Đuro Tiljak (1895-1965) studied at the Academy of Fine Arts in Zagreb, in Moscow under Wassily Kandinsky whose classes he attended in 1919, and in Paris. Besides his work as a critic, editor, school teacher and professor at the Academy of Fine Arts in Zagreb, his exhibition-related activities are also important, particularly those related to the Spring Salon during the 1920s and the Earth Association of Artists. He was a member of the Yugoslav Academy of Sciences and Arts.

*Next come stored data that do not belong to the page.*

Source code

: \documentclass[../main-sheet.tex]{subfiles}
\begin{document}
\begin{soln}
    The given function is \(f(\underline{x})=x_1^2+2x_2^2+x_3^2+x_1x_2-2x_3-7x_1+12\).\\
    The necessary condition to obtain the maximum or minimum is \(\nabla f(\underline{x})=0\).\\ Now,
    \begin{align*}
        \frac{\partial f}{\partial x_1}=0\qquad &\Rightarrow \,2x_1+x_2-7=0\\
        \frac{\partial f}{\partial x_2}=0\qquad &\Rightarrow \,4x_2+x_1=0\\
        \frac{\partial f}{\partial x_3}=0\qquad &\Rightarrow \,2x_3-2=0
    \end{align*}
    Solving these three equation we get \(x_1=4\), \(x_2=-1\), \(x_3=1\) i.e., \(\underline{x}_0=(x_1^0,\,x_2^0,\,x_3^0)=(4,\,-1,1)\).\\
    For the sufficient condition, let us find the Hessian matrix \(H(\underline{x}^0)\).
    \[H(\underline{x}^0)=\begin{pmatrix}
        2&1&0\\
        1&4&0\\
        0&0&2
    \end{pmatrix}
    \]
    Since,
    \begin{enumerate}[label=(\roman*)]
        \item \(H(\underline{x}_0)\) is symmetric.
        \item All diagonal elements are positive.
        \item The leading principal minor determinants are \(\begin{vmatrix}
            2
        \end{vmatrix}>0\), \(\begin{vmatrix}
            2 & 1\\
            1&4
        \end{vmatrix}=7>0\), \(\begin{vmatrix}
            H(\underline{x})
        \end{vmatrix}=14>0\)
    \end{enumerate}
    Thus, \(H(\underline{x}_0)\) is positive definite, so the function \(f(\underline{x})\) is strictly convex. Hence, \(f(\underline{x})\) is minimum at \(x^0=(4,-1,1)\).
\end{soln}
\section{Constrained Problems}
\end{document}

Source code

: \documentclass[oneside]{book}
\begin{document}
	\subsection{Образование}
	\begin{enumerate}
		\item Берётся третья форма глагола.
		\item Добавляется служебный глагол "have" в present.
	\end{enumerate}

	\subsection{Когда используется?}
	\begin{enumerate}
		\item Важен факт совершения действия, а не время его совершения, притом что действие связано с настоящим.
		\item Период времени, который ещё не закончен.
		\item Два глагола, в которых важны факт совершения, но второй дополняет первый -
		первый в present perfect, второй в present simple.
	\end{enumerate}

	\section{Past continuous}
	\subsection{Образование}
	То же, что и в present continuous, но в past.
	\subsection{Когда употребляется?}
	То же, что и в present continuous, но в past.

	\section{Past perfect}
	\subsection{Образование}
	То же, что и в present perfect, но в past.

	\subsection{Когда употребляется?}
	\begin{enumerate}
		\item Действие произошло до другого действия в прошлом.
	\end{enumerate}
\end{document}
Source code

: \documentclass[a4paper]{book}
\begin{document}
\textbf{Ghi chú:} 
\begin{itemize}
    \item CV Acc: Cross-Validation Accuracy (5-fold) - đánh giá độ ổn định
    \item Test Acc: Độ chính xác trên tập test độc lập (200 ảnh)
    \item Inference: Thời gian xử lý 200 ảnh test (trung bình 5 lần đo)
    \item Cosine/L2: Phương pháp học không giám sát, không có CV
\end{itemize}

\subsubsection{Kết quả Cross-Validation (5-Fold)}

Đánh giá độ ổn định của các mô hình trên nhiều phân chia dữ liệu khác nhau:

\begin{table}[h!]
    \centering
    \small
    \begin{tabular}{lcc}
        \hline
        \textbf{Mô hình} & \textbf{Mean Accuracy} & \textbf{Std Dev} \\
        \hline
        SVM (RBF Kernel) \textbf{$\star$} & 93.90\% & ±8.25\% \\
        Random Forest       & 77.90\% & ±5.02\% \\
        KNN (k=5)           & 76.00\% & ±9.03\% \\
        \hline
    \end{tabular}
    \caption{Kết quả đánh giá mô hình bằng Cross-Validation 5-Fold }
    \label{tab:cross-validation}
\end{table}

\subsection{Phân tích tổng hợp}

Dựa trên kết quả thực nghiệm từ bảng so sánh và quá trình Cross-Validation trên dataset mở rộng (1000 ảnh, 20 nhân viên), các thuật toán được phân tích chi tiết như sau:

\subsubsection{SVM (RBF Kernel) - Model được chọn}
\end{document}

Tiljak’s rounded painting oeuvre covers a whole array of styles, ranging from his early refined watercolours through the Magical Realism he embraced in the 1930s to the Poetic Realism featured in his landscapes and dramatic figurations of scenes of war, after all of which he returned to watercolours verging on Abstraction.

Featuring subtle shade nuances of greens, blues and browns, Tiljak’s early The Banks of Korana River watercolour from 1916 is a work of art whose atmosphere is almost lyrical bordering between Abstract and Figurative Art. The richness and the amount of thought Tiljak invested in grading the scene tonally manifest themselves in the inversely proportional ratio of blues and greens in the depiction of canopies along the river bank, i.e. their reflection in the water.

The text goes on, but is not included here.